Os três vazamentos fazem parte da guerra interna entre os ministros Onyx Lorenzoni (Secretaria Geral), Flavia Arruda (Secretaria de Governo) e o general Luiz Ramos (Casa Civil) pelo comando da articulação política do governo. São uns trapalhões.

Na segunda-feira, 3, Bolsonaro telefonou para o presidente do PSD, Gilberto Kassab, e pediu que ele não fosse ao encontro do ex-presidente Luiz Inácio Lula da Silva. Diplomático, Kassab disse que como presidente de partido precisava ir para montar os palanques regionais. Há algo muito errado quando um presidente da República com caneta na mão e dois anos de mandato não consegue convencer um dirigente a não se bandear para a oposição.
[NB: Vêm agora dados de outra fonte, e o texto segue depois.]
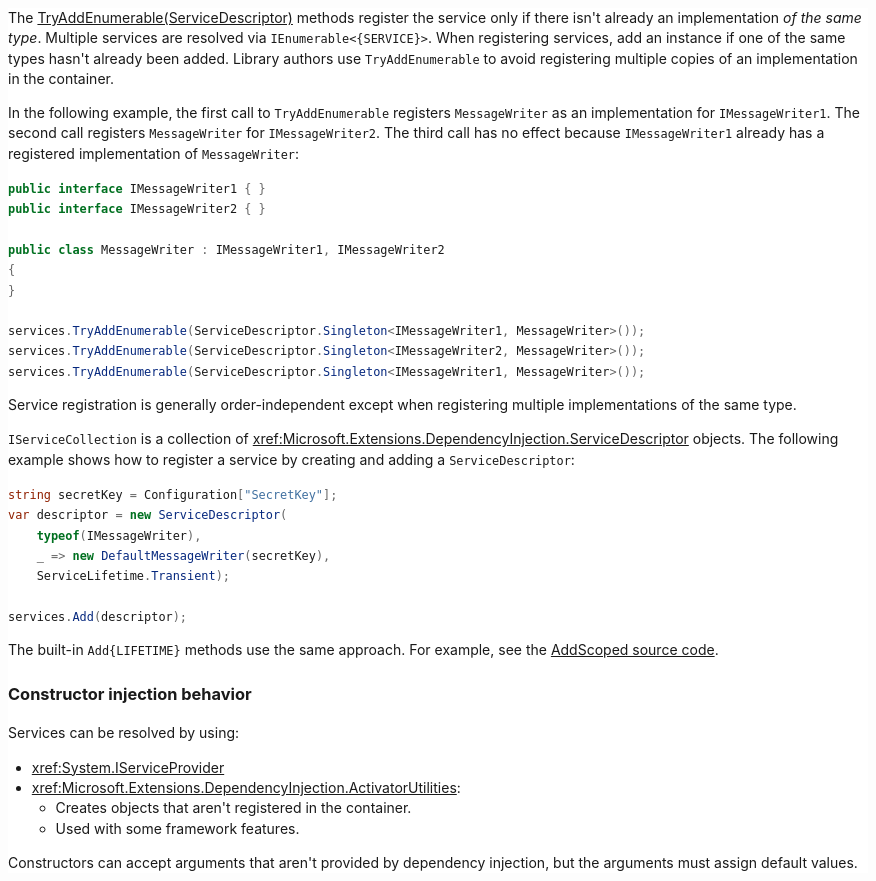 The [TryAddEnumerable(ServiceDescriptor)](xref:Microsoft.Extensions.DependencyInjection.Extensions.ServiceCollectionDescriptorExtensions.TryAddEnumerable%2A) methods register the service only if there isn't already an implementation *of the same type*. Multiple services are resolved via `IEnumerable<{SERVICE}>`. When registering services, add an instance if one of the same types hasn't already been added. Library authors use `TryAddEnumerable` to avoid registering multiple copies of an implementation in the container.

In the following example, the first call to `TryAddEnumerable` registers `MessageWriter` as an implementation for `IMessageWriter1`. The second call registers `MessageWriter` for `IMessageWriter2`. The third call has no effect because `IMessageWriter1` already has a registered implementation of `MessageWriter`:

```csharp
public interface IMessageWriter1 { }
public interface IMessageWriter2 { }

public class MessageWriter : IMessageWriter1, IMessageWriter2
{
}

services.TryAddEnumerable(ServiceDescriptor.Singleton<IMessageWriter1, MessageWriter>());
services.TryAddEnumerable(ServiceDescriptor.Singleton<IMessageWriter2, MessageWriter>());
services.TryAddEnumerable(ServiceDescriptor.Singleton<IMessageWriter1, MessageWriter>());
```

Service registration is generally order-independent except when registering multiple implementations of the same type.

`IServiceCollection` is a collection of <xref:Microsoft.Extensions.DependencyInjection.ServiceDescriptor> objects. The following example shows how to register a service by creating and adding a `ServiceDescriptor`:

```csharp
string secretKey = Configuration["SecretKey"];
var descriptor = new ServiceDescriptor(
    typeof(IMessageWriter),
    _ => new DefaultMessageWriter(secretKey),
    ServiceLifetime.Transient);

services.Add(descriptor);
```

The built-in `Add{LIFETIME}` methods use the same approach. For example, see the [AddScoped source code](https://github.com/dotnet/extensions/blob/v3.1.8/src/DependencyInjection/DI.Abstractions/src/ServiceCollectionServiceExtensions.cs#L216-L237).

### Constructor injection behavior

Services can be resolved by using:

- <xref:System.IServiceProvider>
- <xref:Microsoft.Extensions.DependencyInjection.ActivatorUtilities>:
  - Creates objects that aren't registered in the container.
  - Used with some framework features.

Constructors can accept arguments that aren't provided by dependency injection, but the arguments must assign default values.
A paralisia do governo Bolsonaro vem num momento raro de oportunidade do Brasil. A retomada forte na China e nos Estados Unidos e alta das commodities trazem uma curta janela que se bem aproveitada poderia ajudar na retomada. A meta do BC de fechar o ano com juros entre 5% e 5,5% (o que significaria uma taxa real de 1,5%) devolve ao país o fluxo de capital capaz de segurar o dólar e amainar os efeitos internos da alta internacional de soja, milho, ferro e aço. Se o País conseguisse minimamente manter um calendário de vacinação seria até possível acreditar em uma alta no PIB acima dos 3%. Não é uma maravilha, mas uma perspectiva melhor do que há algumas semanas.

O estorvo é Bolsonaro e seu governo sem direção.